*Description of the task*
Would you please copy each line of the data in which the string "diffusione" occurs?

*Entries supplied*
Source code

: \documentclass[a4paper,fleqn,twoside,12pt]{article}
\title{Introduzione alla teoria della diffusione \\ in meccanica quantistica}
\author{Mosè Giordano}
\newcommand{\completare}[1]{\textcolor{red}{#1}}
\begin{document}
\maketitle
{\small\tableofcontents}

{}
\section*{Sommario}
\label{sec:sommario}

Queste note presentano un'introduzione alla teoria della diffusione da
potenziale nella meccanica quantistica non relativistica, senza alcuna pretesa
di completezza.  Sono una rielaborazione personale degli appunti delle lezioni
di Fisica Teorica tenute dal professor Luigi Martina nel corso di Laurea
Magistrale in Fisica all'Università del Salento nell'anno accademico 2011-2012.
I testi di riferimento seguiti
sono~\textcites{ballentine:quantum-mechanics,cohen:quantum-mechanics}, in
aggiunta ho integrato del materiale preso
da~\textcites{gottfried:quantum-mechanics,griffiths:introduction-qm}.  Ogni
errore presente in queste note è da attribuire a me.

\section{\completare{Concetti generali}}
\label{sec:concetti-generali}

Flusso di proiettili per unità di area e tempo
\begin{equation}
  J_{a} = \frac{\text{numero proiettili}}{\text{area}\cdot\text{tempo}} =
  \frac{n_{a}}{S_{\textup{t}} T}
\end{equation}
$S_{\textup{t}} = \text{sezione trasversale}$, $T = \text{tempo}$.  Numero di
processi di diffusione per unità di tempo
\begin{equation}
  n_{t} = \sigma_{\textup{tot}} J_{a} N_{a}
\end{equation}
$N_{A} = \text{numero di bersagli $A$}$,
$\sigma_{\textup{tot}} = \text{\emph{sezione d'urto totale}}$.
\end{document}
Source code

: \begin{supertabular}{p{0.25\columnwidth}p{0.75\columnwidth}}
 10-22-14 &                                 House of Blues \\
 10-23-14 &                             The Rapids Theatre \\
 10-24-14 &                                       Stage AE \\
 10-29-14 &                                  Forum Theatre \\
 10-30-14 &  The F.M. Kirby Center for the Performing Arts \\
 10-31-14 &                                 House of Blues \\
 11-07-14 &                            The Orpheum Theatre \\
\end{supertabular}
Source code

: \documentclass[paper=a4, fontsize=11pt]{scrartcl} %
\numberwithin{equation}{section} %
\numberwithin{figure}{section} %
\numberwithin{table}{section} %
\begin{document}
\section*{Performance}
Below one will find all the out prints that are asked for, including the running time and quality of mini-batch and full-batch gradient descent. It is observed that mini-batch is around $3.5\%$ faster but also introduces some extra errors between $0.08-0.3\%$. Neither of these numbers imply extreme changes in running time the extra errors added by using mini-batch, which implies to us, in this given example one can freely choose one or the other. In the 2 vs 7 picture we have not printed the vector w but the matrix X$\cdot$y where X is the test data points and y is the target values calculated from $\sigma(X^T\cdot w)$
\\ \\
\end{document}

---

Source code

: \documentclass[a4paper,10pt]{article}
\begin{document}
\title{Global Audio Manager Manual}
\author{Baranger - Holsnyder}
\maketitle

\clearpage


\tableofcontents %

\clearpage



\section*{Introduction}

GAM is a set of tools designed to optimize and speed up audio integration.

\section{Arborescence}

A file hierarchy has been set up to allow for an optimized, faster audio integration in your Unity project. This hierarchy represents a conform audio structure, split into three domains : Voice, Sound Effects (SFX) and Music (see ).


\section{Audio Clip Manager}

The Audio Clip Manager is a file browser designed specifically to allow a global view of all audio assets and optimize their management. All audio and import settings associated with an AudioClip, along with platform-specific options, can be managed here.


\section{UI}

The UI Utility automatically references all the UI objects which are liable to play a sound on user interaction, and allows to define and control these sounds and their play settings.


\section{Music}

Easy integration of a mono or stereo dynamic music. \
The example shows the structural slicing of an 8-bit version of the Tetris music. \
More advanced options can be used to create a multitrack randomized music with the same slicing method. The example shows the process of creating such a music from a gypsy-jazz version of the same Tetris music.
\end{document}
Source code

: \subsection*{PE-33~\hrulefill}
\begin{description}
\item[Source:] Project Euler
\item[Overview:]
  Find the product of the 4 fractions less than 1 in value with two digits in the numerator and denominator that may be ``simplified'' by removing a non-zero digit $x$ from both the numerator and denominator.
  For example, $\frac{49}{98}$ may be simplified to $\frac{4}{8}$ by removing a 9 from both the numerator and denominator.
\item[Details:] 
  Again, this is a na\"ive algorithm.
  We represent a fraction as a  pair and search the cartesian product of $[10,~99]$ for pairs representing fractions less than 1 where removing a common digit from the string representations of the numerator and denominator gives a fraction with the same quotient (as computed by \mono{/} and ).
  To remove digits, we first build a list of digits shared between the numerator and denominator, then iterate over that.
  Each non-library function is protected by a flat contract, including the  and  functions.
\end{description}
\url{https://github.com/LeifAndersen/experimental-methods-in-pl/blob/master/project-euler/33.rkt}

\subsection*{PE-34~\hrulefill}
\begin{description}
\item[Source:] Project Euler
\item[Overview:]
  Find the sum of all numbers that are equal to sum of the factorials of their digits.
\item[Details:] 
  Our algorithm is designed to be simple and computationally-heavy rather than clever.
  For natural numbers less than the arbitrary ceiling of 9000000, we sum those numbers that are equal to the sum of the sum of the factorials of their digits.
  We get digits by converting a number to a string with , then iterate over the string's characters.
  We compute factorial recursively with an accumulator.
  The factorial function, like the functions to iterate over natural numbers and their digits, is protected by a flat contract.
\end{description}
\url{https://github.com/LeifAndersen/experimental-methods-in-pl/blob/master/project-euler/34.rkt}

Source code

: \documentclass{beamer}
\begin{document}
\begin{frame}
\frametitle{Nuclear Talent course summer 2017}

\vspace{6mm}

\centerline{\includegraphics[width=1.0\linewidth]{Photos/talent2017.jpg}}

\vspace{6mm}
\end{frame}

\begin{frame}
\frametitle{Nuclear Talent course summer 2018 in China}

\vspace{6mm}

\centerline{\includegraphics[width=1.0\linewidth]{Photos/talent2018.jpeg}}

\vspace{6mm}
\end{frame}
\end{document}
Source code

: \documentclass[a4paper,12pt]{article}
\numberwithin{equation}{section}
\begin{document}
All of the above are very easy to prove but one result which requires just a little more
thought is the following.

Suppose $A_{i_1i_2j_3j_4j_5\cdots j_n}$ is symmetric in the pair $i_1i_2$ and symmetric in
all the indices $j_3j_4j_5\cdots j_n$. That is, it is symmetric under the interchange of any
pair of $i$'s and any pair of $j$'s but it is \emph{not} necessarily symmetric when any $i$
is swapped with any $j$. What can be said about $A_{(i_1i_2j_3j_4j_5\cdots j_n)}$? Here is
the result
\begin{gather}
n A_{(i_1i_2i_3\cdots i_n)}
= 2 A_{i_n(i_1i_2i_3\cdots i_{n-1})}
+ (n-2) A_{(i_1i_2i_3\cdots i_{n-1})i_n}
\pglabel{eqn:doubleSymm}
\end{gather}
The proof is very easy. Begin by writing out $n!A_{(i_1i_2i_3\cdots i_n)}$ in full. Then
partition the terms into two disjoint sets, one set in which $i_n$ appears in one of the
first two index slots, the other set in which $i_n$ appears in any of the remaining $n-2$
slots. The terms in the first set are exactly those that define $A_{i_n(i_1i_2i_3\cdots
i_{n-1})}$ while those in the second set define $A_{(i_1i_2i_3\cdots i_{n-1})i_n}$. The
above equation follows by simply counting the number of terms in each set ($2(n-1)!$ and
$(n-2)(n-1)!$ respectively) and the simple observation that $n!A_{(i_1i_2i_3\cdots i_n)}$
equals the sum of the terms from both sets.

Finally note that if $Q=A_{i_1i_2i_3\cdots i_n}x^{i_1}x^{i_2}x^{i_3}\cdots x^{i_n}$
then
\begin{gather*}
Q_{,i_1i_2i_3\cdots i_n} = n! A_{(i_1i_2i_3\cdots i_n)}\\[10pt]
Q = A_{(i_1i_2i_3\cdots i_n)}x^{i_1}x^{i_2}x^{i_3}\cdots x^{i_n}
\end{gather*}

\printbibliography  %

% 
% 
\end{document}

*Response to the exercise*
\title{Introduzione alla teoria della diffusione \\ in meccanica quantistica}
Queste note presentano un'introduzione alla teoria della diffusione da
processi di diffusione per unità di tempo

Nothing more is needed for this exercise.